Kunz partnered with Bukov and the pair have since attended several hackathons worldwide. Kunz and Bukov secured sponsored bounties from MakerDAO, Set Protocol, and Kyber Network.
The 1inch Exchange blueprint was created ahead of the ETHNewYork convention as Kunz and Bukov were experimenting with arbitrage bots. During the event, the first medium viable product (MVP) was created for 1inch Exchange. This iteration aggregated liquidity from decentralized exchanges (DEXs) Bancor, Kyber, and Uniswap.
What Is 1inch Exchange?
1inch Exchange is a decentralized cryptocurrency exchange (DEX) aggregator used to buy or sell cryptocurrency across multiple DEXs. Orders are split across multiple DEXs to find the best market price available by using arbitrage bots.
To achieve this manually would require several pairs of hands and lightning pace. However, 1inch Exchange achieves this in a single transaction. By searching across multiple DEXs, orders are split to minimize slippage. This can save a great deal of money when placing large orders in illiquid markets.
When using a crypto exchange to place large orders, traders are often caught out by slippage. Slippage is the difference between the price a trader expects to pay for an asset and the actual price paid for the asset. If an exchange or a trading pair has low liquidity, even a modest order could push up the price of a low-cap asset dramatically.
Let’s say you wanted to buy 10,000 tokens from an exchange at a market price of $1 per token.

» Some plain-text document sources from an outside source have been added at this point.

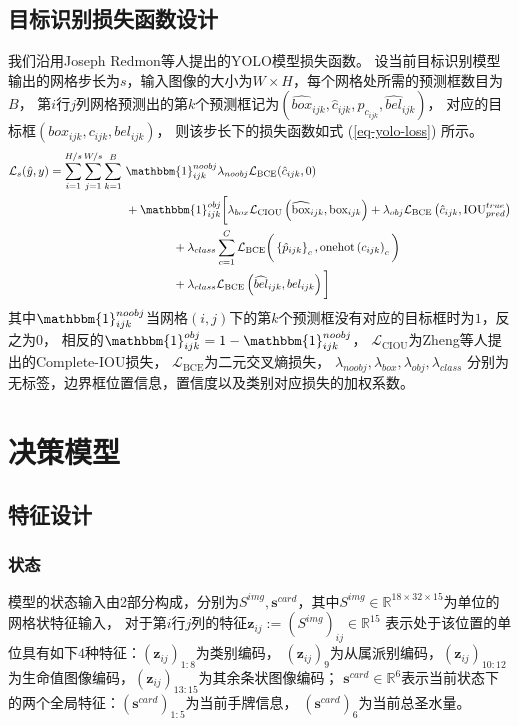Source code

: \documentclass[openany,twoside,nofonts,AutoFakeBold,UTF8]{ctexbook}
\def\bd{\boldsymbol}        %
\begin{document}
\subsection{目标识别损失函数设计}
我们沿用Joseph Redmon等人\cite{YOLO}提出的YOLO模型损失函数。
设当前目标识别模型输出的网格步长为$s$，输入图像的大小为$W\times H$，每个网格处所需的预测框数目为$B$，
第$i$行$j$列网格预测出的第$k$个预测框记为$\left(\widehat{box}_{ijk},\hat{c}_{ijk}, \hat{p}_{c_{ijk}}, \widehat{bel}_{ijk}\right)$，
对应的目标框$\left(box_{ijk}, c_{ijk}, bel_{ijk}\right)$，\vspace{0.5ex}
则该步长下的损失函数如式 (\ref{eq-yolo-loss}) 所示。
\begin{equation}\label{eq-yolo-loss}
\begin{aligned}
\mathcal{L}_{s}(\hat{y}, y) = 
\sum_{i=1}^{H/s}\sum_{j=1}^{W/s}\sum_{k=1}^B&\ \mathbbm{1}^{noobj}_{ijk}\lambda_{noobj}\mathcal{L}_{\text{BCE}}(\hat{c}_{ijk},0)\\
&\ +\mathbbm{1}^{obj}_{ijk}\bigg[\lambda_{box}\mathcal{L}_{\text{CIOU}}\left(\widehat{\text{box}}_{ijk},\text{box}_{ijk}\right)+
\lambda_{obj}\mathcal{L}_{\text{BCE}}\left(\hat{c}_{ijk},\text{IOU}_{pred}^{true}\right)\\
&\ \qquad\qquad+\lambda_{class}\sum_{c=1}^{C}\mathcal{L}_{\text{BCE}}\bigg(\left\{\hat{p}_{ijk}\right\}_c, \text{onehot}\left(c_{ijk}\right)_c\bigg)\\
&\ \qquad\qquad+\lambda_{class}\mathcal{L}_{\text{BCE}}\left(\widehat{bel}_{ijk}, bel_{ijk}\right)\bigg]
\end{aligned}
\end{equation}
其中$\mathbbm{1}^{noobj}_{ijk}$当网格$(i,j)$下的第$k$个预测框没有对应的目标框时为$1$，反之为$0$，
相反的$\mathbbm{1}^{obj}_{ijk} = 1-\mathbbm{1}^{noobj}_{ijk}$，
$\mathcal{L}_{\text{CIOU}}$为Zheng等人\cite{CIOU}提出的Complete-IOU损失，
$\mathcal{L}_{\text{BCE}}$为二元交叉熵损失，
$\lambda_{noobj},\lambda_{box},\lambda_{obj},\lambda_{class}$
分别为无标签，边界框位置信息，置信度以及类别对应损失的加权系数。

\section{决策模型}\label{sec-decision-model}
\subsection{特征设计}
\subsubsection{状态}
模型的状态输入由2部分构成，分别为$S^{img}, \bd{s}^{card}$，其中$S^{img}\in\mathbb{R}^{18\times 32\times 15}$为单位的网格状特征输入，
对于第$i$行$j$列的特征$\bd{z}_{ij}:=(S^{img})_{ij}\in\mathbb{R}^{15}$
表示处于该位置的单位具有如下$4$种特征：$(\bd{z}_{ij})_{1:8}$为类别编码，
$(\bd{z}_{ij})_9$为从属派别编码，$(\bd{z}_{ij})_{10:12}$为生命值图像编码，$(\bd{z}_{ij})_{13:15}$为其余条状图像编码；
$\bd{s}^{card}\in\mathbb{R}^6$表示当前状态下的两个全局特征：$(\bd{s}^{card})_{1:5}$为当前手牌信息，
$(\bd{s}^{card})_6$为当前总圣水量。
\end{document}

If that exchange has low liquidity, the chances are that the market price could increase before your order is filled. This is because your large order is pumping the market price of that asset. Therefore, you could end up paying considerably more than $1 for your tokens.
This is why 1inch Exchange is becoming so popular among crypto traders and investors. By spreading orders across multiple decentralized exchanges (DEXs), the chances of slippage are reduced. As the liquidity used to facilitate an order is derived from multiple DEXs, the impact on price volatility as a result of a swap is lessened.
Another key feature of the 1inch Network is the Chi Token. Chi Token is a gas token that enables users to save on Ethereum gas fees. Chi tokens work much like tokenized gas. Users can buy Chi tokens when gas prices are low. These tokens can then be saved for use when gas prices are high.
The Chi token is price-pegged to the gas price of the Ethereum Network. This allows users to save up cheap gas for times of high network congestion. Therefore, traders can save money at peak trading times.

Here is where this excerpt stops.